Montag, 9. Januar 2017

Der Migros-Sack



In Studenten-Zeiten lebte ich mit sehr ausgeprägten, eigenwilligen Menschen zusammen. In unserer WG schien die ganze Welt zusammenzukommen, vom Vertreter der chinesischen Medizin bis zum Laufsteg-Model. 

Franz, der Künstler unter uns, spezialisierte sich aufs Fertigen von Tomaten-Konfitüre, die niemand mochte, und er verwandelte Wanderkarten in 3D-Tableaux. Sein Meisterstück jedoch war ein mit Farbstiften auf Packpapier schraffierter, riesengrosser Migros-Sack. Irgendwie erinnerte mich das Bild an Andy Warhols Kunstverständnis, Alltag auf Leinwand zu bannen. Jedenfalls verknallte ich mich in dieses Bild und kaufte es ihm für das wenige Geld, das ich damals besass, ab.

Als die WG aufgelöst und das Haus abgerissen wurde, verliefen sich unsere Wege. Nur noch ab und zu drangen Nachrichten von Franz an mein Ohr.
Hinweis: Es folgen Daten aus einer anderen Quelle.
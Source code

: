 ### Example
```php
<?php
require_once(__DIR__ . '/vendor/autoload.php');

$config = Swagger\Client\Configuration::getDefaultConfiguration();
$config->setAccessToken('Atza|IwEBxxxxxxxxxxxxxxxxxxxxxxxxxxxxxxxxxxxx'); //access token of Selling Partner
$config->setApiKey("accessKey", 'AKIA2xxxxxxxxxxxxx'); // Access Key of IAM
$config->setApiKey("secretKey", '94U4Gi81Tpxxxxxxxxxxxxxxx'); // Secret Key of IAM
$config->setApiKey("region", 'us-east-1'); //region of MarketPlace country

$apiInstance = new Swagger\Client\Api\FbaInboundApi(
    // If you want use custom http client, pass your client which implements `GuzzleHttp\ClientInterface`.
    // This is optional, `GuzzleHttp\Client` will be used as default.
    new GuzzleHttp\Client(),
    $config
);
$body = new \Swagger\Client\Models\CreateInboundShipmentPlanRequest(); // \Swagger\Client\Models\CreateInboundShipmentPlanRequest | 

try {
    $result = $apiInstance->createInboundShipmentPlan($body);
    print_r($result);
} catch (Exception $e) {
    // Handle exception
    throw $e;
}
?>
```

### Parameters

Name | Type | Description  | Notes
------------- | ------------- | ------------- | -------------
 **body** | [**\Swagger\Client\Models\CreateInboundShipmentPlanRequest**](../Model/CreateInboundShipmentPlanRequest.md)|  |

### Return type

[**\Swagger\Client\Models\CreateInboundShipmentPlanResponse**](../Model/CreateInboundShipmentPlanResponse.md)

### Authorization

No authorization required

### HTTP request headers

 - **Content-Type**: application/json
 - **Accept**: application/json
Ich vernahm einmal, dass er auf Tennisplätzen die weissen Striche nachgräde, und jemand anderer berichtete mir, dass er sich auf mathematisch-physikalische Probleme verlegt habe und die Kunst hätte sausen lassen. Doch der Migros-Sack begleitete mich auf allen Stationen meines bisherigen Lebens.

Als ich wegen meiner Übersiedlung nach Übersee meine Schlieremer Wohnung auflöste, versuchte ich Franz zu kontaktieren, um zu fragen, was ich wohl mit diesem Bild anstellen solle, oder ob er es am besten zurücknehmen und es vielleicht jemand anderem vermachen könnte. Seine Antwort liess nicht lange auf sich warten: Kein Platz dafür, er verstehe sich auch nicht mehr als Künstler, sondern als Wissenschaftler. Er kaufe mir das Bild gern zurück, würde aber als neuer Besitzer mich sofort beauftragen, es der Kehrichtabfuhr zu übergeben. Es habe schliesslich seinen Zweck, mich zu erfreuen, erfüllt. Jetzt sei die Zeit gekommen, davon Abschied zu nehmen, so wie ich auch Abschied nehme von meinem bisherigen Umfeld.

Ich war geschockt und fühlte mich unter Druck. Der schon vorhandene Abschiedsschmerz schoss noch um ein Vielfaches an. Ich schrieb ihm kleinmütig zurück, ich wolle kein Geld, versuche aber so zu handeln wie von ihm aufgetragen.

Als wenige Tage später der Aufräumer kam und meine Dinge aus der Wohnung entsorgte, stiess er auch auf diesen Migros-Sack, den er lange betrachtete und meinte, so was schmeisse man nicht weg. Er liess mich zwar nicht wissen, was er damit vorhatte, aber er vermittelte mir ein Fünkchen Hoffnung, dass der Wunsch des neuen Besitzers nicht in Erfüllung gehen werde.